Uma das características marcantes dos trabalhos aqui reunidos é a busca das vozes dessas crianças
através da pesquisa e da revalorização do documento histórico. Uma garimpagem na imensa, frag-
mentária e fascinante massa documental em arquivos e bibliotecas, levou os autores a empreender
a descoberta exaustiva e diligente de documentos sobre o passado da criança brasileira que lhes
permitiu ter um outro olhar, uma outra percepção sobre a infância. As cartas, memórias, registros e
cartilhas trazem, no entanto, a fala do adulto sobre a criança. Foi preciso ler nas entrelinhas, decifrar
lacunas e apontar temas a serem proximamente desenvolvidos para que o cenário ficasse mais
completo. O silêncio, contudo, permanece quanto aos jogos e brincadeiras, a literatura infantil, a
saúde e a educação. Há ainda pistas sobre os "filhos de criação", estes personagens do cotidiano no
passado e no presente, que apenas tangenciamos.

Por isso, fomos até os primeiros momentos da então colônia de Santa Cruz para observar a tentativa
de adestramento físico e mental a que foram submetidas as crianças indígenas, pelos jesuítas (Del
Priore). Examinaram-se aspectos da sexualidade infantil, como a pederastia, desnudando a carga de
violentos preconceitos que já existiam nas Minas setecentistas (Mott) bem como também a
discriminação racial na adoção de "enjeitadinhos mulatos" (Mello e Souza).

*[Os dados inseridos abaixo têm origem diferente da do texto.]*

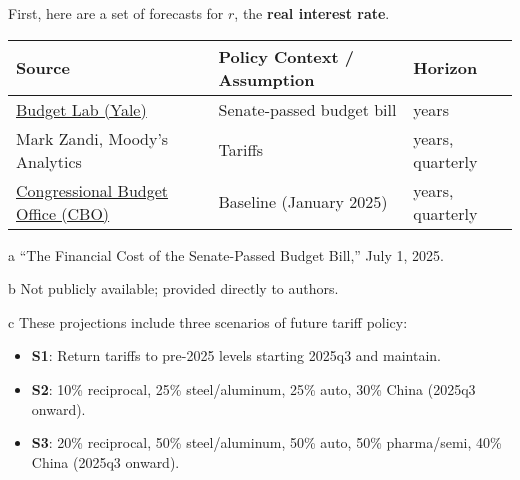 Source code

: \documentclass{article}
\begin{document}
First, here are a set of forecasts for $r$, the \textbf{real interest rate}. 
\begin{center}
\begin{threeparttable}
\begin{tabularx}{\textwidth}{>{\centering\arraybackslash}X >{\centering\arraybackslash}X >{\centering\arraybackslash}X}
  \textbf{Source} & \textbf{Policy Context / Assumption} & \textbf{Horizon} \\ \hline\hline
  \href{https://budgetlab.yale.edu/research/financial-cost-senate-passed-budget-bill}{Budget Lab (Yale)\tnote{a}} & Senate-passed budget bill & 30 years \\
  Mark Zandi, Moody's Analytics\tnote{b} & Tariffs\tnote{c} & 4 years, quarterly \\
  \href{https://www.cbo.gov/data/budget-economic-data\#3}{Congressional Budget Office (CBO)} & Baseline (January 2025) & 10 years, quarterly \\
\end{tabularx}

\vspace{1ex}
\begin{tablenotes}
\footnotesize
\item[a] “The Financial Cost of the Senate-Passed Budget Bill,” July 1, 2025.
\item[b] Not publicly available; provided directly to authors.
\item[c] These projections include three scenarios of future tariff policy:
\begin{itemize}
  \item \textbf{S1}: Return tariffs to pre-2025 levels starting 2025q3 and maintain.
  \item \textbf{S2}: 10\% reciprocal, 25\% steel/aluminum, 25\% auto, 30\% China (2025q3 onward).
  \item \textbf{S3}: 20\% reciprocal, 50\% steel/aluminum, 50\% auto, 50\% pharma/semi, 40\% China (2025q3 onward).
\end{itemize}
\end{tablenotes}
\end{threeparttable}
\end{center}
\vspace{0.15in}
\end{document}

No século XIX, o sofrimento da criança tornava-se especialmente palpável, pois este é o momento
por excelência do "enjeitamento" que teve entre as crianças negras do Rio de Janeiro as suas maiores
vítimas (Lima/Venâncio). Na Bahia, no mesmo período, a Lei do Ventre Livre modificava as
relações parentais e o destino das crianças filhas de escravos (Mattoso). Já aos finais do século XIX,
a Roda dos Expostos, instituída pela Santa Casa de Misericórdia promovia uma espécie de
infanticídio maquiado com as crianças abandonadas à sua porta (Moreira Leite). A virada do século
acusa a presença de crianças no trabalho fabril, sofrendo acidentes e distantes de qualquer proteção
da lei (Moura). A Primeira República marca a entrada em cena do conceito de menoridade e
adensam-se as relações entre Estado e Sociedade para disciplinar o menor (Londono), até que a
FUNABEM e a FEBEM, encarnando o Estado-preceptor, passam a ditar regras sobre a
marginalização do menor abandonado (Passetti).

Do período colonial à República dos anos 30 assistimos ao desenrolar e ao desdobramento desses


assuntos complementares, anotando que se a criança é o grande ausente da História, ela é, por um
paradoxo, o seu motor. Ela é o adulto em gestação. Apenas estudando a infância e compreendendo
as distorções a que esteve submetida, teremos condições de transformar o futuro das crianças
brasileiras. E de nos transformar através delas.

História da Criança no Brasil quer ser uma contribuição na tarefa de reconstituir o difícil caminho
que a sociedade brasileira tem percorrido para reconhecer, na criança, um ser autônomo e digno.
Caminho este, que supõe de nós adultos, a renúncia a nossa natural onipotência.

Mary Del Priore e Fernando Londono

In PRIORE, M. (Org) História da criança no Brasil. São Paulo: Contexto, 1991.